EXERCISE PROMPT ->
Could you write out the lines below exactly, beginning with the first and finishing with the one that contains "- [основна](https://github.com/PX4/PX4-Autopilot/tree/main) за"?

DATA UNDER STUDY ->
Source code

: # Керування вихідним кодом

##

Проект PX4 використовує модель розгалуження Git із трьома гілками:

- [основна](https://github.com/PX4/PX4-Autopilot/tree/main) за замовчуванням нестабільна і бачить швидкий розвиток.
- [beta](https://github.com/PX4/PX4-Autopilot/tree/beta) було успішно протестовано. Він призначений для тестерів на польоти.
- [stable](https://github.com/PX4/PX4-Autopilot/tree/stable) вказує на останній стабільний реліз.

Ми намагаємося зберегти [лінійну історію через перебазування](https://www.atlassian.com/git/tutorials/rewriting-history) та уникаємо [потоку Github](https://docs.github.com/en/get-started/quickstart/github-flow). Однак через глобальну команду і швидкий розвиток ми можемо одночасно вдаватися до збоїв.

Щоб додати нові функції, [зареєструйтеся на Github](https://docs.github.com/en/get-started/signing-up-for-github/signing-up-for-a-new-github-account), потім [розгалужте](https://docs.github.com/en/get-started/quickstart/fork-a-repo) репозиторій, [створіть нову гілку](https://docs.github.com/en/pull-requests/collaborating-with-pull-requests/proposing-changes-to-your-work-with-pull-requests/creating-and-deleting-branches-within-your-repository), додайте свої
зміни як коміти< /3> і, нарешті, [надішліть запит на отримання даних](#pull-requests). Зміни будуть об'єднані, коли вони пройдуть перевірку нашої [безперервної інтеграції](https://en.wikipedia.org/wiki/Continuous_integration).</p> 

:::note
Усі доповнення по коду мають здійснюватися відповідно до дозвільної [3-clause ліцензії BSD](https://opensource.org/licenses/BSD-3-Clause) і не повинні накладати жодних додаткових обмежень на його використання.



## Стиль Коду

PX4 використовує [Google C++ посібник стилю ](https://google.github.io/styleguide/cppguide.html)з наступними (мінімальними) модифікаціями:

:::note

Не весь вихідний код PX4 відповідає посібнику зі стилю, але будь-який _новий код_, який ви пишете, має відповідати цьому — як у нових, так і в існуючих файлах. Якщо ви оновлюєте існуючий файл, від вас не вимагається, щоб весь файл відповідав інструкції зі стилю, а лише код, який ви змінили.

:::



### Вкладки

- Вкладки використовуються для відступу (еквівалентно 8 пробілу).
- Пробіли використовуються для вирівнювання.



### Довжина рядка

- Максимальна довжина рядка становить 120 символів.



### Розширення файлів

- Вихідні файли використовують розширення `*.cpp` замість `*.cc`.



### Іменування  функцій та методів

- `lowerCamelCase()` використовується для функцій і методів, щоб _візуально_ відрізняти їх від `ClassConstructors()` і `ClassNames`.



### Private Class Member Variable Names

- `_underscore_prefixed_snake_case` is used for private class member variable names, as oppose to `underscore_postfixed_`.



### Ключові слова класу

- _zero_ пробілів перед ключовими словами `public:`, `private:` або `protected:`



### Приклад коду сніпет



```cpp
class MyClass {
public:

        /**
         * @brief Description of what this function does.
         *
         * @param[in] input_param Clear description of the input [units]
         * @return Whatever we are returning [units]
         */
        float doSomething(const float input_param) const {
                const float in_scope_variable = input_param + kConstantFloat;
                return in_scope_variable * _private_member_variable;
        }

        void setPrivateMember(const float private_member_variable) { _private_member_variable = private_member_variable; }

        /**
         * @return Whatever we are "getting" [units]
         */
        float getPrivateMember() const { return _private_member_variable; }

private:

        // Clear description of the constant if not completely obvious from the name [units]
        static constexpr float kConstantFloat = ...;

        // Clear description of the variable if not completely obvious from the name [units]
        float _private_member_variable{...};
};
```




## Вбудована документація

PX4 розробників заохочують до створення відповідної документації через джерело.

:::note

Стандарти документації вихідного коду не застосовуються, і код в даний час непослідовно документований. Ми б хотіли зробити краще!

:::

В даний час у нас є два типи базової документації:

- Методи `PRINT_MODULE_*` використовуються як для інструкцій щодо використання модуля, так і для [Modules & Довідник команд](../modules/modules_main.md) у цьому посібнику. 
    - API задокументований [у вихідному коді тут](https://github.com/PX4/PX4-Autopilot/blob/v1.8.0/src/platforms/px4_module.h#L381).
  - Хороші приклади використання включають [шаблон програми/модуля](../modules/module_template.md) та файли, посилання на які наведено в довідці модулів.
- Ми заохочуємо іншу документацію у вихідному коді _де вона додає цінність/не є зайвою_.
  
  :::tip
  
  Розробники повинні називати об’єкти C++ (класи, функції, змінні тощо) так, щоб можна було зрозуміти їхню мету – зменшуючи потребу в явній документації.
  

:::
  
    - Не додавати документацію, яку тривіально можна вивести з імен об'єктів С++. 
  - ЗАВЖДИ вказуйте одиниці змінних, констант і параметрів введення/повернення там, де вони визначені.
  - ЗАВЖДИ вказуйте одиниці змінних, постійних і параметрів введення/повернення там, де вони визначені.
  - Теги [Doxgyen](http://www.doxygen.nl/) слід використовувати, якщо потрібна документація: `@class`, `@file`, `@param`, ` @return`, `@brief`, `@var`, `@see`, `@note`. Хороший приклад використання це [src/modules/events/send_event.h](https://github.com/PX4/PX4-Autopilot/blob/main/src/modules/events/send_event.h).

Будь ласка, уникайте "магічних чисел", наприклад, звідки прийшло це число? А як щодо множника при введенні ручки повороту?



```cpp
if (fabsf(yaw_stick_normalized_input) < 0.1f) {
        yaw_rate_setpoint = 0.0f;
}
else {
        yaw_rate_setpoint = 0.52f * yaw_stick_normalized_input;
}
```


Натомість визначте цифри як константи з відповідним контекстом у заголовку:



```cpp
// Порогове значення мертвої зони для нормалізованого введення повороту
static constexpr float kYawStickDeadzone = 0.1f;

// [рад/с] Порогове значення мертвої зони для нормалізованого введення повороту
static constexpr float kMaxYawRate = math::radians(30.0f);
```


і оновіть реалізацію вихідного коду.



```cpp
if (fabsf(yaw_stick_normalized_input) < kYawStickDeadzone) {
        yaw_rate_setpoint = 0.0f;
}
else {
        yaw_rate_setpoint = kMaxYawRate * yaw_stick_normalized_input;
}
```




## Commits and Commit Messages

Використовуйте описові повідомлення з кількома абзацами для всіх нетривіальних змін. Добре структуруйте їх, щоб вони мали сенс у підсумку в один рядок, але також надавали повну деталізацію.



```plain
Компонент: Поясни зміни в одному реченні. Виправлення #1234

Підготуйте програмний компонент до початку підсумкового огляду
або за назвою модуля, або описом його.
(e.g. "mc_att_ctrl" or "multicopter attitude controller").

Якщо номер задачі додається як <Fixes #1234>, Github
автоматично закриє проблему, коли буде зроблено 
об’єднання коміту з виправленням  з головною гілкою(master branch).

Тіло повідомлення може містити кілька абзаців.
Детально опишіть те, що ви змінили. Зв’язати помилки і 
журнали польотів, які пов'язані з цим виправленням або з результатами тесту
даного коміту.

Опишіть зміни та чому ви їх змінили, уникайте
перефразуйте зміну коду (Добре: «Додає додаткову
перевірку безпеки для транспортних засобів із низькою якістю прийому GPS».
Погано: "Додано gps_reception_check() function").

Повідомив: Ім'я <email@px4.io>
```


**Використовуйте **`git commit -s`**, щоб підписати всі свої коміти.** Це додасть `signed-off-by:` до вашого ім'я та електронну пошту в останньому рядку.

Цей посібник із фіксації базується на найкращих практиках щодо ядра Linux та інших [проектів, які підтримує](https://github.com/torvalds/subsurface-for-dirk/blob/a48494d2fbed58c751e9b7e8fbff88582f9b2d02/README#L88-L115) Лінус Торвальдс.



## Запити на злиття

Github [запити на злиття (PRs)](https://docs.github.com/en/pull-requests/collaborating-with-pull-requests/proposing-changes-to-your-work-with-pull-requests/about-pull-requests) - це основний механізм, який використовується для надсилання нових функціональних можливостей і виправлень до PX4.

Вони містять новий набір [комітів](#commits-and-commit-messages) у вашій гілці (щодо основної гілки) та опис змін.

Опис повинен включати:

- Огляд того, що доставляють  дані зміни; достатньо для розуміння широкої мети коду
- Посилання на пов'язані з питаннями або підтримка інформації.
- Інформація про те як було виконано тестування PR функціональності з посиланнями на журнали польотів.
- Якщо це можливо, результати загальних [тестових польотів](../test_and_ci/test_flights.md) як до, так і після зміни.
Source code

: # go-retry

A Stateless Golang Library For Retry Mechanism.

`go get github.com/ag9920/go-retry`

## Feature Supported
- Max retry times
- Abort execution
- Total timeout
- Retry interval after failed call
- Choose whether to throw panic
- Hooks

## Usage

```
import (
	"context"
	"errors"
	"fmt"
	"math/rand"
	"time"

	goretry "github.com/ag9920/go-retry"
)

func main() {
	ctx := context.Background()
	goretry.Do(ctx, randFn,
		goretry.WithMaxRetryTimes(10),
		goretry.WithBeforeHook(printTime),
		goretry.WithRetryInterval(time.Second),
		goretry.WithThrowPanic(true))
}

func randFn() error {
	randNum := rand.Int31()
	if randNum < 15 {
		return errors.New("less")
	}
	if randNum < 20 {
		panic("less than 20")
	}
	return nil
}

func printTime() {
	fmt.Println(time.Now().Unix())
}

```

ANSWER ->
Source code

: # Керування вихідним кодом

##

Проект PX4 використовує модель розгалуження Git із трьома гілками:

- [основна](https://github.com/PX4/PX4-Autopilot/tree/main) за замовчуванням нестабільна і бачить швидкий розвиток.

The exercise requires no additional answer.